*Input material*:
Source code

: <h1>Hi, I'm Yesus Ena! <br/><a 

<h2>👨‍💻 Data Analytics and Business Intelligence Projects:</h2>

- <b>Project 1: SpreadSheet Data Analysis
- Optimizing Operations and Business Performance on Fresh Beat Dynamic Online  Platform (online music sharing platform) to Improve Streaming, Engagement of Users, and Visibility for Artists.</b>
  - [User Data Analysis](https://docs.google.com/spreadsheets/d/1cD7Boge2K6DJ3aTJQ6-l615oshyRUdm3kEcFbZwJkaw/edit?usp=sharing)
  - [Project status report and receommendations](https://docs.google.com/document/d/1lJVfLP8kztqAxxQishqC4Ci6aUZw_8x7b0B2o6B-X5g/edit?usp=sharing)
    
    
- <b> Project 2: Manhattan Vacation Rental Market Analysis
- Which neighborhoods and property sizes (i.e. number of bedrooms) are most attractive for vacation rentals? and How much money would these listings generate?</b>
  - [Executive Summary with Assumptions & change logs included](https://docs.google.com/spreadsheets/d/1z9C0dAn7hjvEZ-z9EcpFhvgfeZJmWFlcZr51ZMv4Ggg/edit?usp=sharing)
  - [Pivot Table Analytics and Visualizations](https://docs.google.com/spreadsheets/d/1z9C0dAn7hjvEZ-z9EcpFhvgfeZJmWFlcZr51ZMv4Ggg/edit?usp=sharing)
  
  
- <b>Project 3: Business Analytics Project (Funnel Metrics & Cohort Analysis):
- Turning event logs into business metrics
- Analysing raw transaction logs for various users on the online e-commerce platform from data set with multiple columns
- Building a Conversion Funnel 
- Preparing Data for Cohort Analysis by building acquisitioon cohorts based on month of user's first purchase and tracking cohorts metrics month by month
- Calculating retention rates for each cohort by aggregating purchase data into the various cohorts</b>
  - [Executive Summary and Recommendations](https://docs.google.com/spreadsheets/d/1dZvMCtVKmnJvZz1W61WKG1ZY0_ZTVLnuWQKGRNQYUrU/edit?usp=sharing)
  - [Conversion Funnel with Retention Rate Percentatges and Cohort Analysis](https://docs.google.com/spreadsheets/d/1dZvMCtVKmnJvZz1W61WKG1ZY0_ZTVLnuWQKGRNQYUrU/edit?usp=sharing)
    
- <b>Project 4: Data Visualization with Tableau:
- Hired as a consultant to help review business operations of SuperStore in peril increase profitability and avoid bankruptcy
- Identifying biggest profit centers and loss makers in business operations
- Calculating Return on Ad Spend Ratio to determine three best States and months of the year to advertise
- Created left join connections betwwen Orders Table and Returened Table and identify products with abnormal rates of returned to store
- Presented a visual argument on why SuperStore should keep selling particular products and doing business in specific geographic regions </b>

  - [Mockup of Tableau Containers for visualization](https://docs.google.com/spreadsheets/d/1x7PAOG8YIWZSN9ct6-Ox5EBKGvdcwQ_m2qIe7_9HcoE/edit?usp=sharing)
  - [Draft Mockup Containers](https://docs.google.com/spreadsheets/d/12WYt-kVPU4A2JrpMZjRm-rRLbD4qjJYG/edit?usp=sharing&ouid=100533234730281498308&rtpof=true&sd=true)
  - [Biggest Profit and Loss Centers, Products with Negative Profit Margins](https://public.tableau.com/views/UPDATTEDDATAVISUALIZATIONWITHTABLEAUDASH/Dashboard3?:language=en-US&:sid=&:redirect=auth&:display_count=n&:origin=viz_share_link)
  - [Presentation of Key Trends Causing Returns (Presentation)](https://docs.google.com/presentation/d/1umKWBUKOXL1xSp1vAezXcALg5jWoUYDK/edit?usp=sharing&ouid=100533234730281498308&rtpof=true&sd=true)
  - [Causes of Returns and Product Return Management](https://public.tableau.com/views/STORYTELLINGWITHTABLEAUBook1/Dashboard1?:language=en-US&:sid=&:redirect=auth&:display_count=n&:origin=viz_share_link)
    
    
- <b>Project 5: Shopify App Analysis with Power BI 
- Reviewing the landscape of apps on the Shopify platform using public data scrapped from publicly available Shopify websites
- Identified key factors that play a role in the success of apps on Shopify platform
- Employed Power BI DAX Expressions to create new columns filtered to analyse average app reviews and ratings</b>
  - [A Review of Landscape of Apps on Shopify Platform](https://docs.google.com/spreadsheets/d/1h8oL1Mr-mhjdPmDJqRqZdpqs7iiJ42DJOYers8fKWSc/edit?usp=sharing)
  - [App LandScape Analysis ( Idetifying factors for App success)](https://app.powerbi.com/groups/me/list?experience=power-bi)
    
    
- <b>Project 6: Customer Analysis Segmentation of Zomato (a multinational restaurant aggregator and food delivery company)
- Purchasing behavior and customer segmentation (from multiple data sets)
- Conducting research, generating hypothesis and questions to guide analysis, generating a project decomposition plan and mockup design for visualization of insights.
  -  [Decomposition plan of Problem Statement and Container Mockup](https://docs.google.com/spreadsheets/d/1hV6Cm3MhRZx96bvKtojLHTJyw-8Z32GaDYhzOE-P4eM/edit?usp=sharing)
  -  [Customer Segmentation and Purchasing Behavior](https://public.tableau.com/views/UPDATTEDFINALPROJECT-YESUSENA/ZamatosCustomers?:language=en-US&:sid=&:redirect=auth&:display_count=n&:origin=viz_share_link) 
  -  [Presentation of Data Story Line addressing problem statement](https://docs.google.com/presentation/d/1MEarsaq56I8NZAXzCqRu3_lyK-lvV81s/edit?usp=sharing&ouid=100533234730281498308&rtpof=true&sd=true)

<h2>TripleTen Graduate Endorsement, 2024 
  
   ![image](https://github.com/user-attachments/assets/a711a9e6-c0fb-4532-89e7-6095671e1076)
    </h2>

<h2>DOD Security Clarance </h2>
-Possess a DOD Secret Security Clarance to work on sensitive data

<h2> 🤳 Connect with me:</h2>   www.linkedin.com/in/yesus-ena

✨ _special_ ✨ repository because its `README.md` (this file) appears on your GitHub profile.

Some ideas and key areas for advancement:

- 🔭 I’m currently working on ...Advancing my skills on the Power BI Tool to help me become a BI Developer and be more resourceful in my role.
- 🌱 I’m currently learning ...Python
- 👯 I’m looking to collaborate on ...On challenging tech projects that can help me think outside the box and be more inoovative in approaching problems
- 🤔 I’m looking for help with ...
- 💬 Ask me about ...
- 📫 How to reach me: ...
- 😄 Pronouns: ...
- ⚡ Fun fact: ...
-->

*Exercise prompt*: In the data above, start at the line that has "- [A Review", stop after the line that has "- Conducting research, generating", and print every line in between exactly as it stands.

*Output of the task*:
  - [A Review of Landscape of Apps on Shopify Platform](https://docs.google.com/spreadsheets/d/1h8oL1Mr-mhjdPmDJqRqZdpqs7iiJ42DJOYers8fKWSc/edit?usp=sharing)
  - [App LandScape Analysis ( Idetifying factors for App success)](https://app.powerbi.com/groups/me/list?experience=power-bi)
    
    
- <b>Project 6: Customer Analysis Segmentation of Zomato (a multinational restaurant aggregator and food delivery company)
- Purchasing behavior and customer segmentation (from multiple data sets)
- Conducting research, generating hypothesis and questions to guide analysis, generating a project decomposition plan and mockup design for visualization of insights.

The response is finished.